Add CLI options for the Hot Rod client

pruivo commented 1 month ago

Description

Most of the Hot Rod client is hardcoded in the Keycloak source code, and the only available CLI options are cache-remote-host, cache-remote-port, cache-remote-username, cache-remote-password, and cache-remote-tls-enabled. This GHI proposes to add a couple more options.

Host List

Configure multiple Infinispan servers. The client uses this list for the initial discovery exception when client intelligence is set to BASIC.

Approved?	Option	Type	Default	Description
:question:	`cache-remote-servers`	List	--	It configures the list of Infinispan server hosts in the format `host[:port]`.

Connection Pool

Configuring the connection pool allows the Hot Rod client to control the resource usage.

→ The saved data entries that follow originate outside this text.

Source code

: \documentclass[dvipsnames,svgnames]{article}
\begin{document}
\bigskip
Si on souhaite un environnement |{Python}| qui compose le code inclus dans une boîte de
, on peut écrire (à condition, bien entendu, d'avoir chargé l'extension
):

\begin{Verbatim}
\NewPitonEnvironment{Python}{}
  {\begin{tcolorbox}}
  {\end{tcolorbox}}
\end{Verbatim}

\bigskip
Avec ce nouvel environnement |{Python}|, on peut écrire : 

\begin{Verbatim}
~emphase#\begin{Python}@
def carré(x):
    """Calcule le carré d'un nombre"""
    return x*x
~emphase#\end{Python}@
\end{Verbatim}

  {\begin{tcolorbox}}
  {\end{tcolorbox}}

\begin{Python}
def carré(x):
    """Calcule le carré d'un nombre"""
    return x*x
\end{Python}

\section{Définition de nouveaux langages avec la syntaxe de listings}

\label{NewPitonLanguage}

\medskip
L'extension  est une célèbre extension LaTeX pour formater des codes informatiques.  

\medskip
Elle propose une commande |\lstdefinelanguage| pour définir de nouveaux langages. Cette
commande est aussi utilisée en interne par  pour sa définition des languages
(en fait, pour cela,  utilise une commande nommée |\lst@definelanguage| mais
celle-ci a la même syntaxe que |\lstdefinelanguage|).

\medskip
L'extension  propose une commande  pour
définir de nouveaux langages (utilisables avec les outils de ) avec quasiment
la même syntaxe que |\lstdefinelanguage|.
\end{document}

Approved?	Option	Type	Default	Description
:question:	`cache-remote-connection-pool-max-active`	Integer	4	It configures the maximum number of connections per each Infinispan server.
:question:	`cache-remote-connection-pool-exhausted-action`	Enum `ExhaustedAction`	--	It configures the action when the pool has become exhausted. Infinispan default is `WAIT`
:question:	`cache-remote-connection-pool-max-wait`	Integer	5000	It configures the time in milliseconds to wait for a connection to become available when the exhausted action is `WAIT`.
:x:	`cache-remote-connect-timeout`	Integer	--	It configures the maximum socket connect timeout in milliseconds before giving up connecting to the Infinispn server. Infinispan default is 2s.
:white_check_mark:	`cache-remote-socket-timeout`	Integer	5000	It configures the maximum socket read timeout in milliseconds before giving up waiting for bytes from the Infinispan server.

Notes:

ExhaustedAction Enum Javadoc
Setting max-active to 4 based on the nightly cross-site runs, which use between 3 and 5 connections.
The max-wait is set to 5000 seconds to avoid waiting forever.
Increased the socket-timeout to at least 5 seconds to match the cross-site remote timeout (currently at 5 seconds); it prevents the client from failing prematurely.
The remaining options use the defaults from Infinispan.
Other Infinispan configuration are minIdle=1, minEvictableIdleTime=30min, maxPendingRequests=5. Those defaults are fine for Keycloak and I don't have a strong motivation to make them configurable.

Client Intelligence

The client intelligence configures the information about the Infinispan cluster that is sent back to the Hot Rod client. It can be nothing, which means the client only uses the hostname/port configured or full information where the Infinispan server IPs and data location are sent to the client.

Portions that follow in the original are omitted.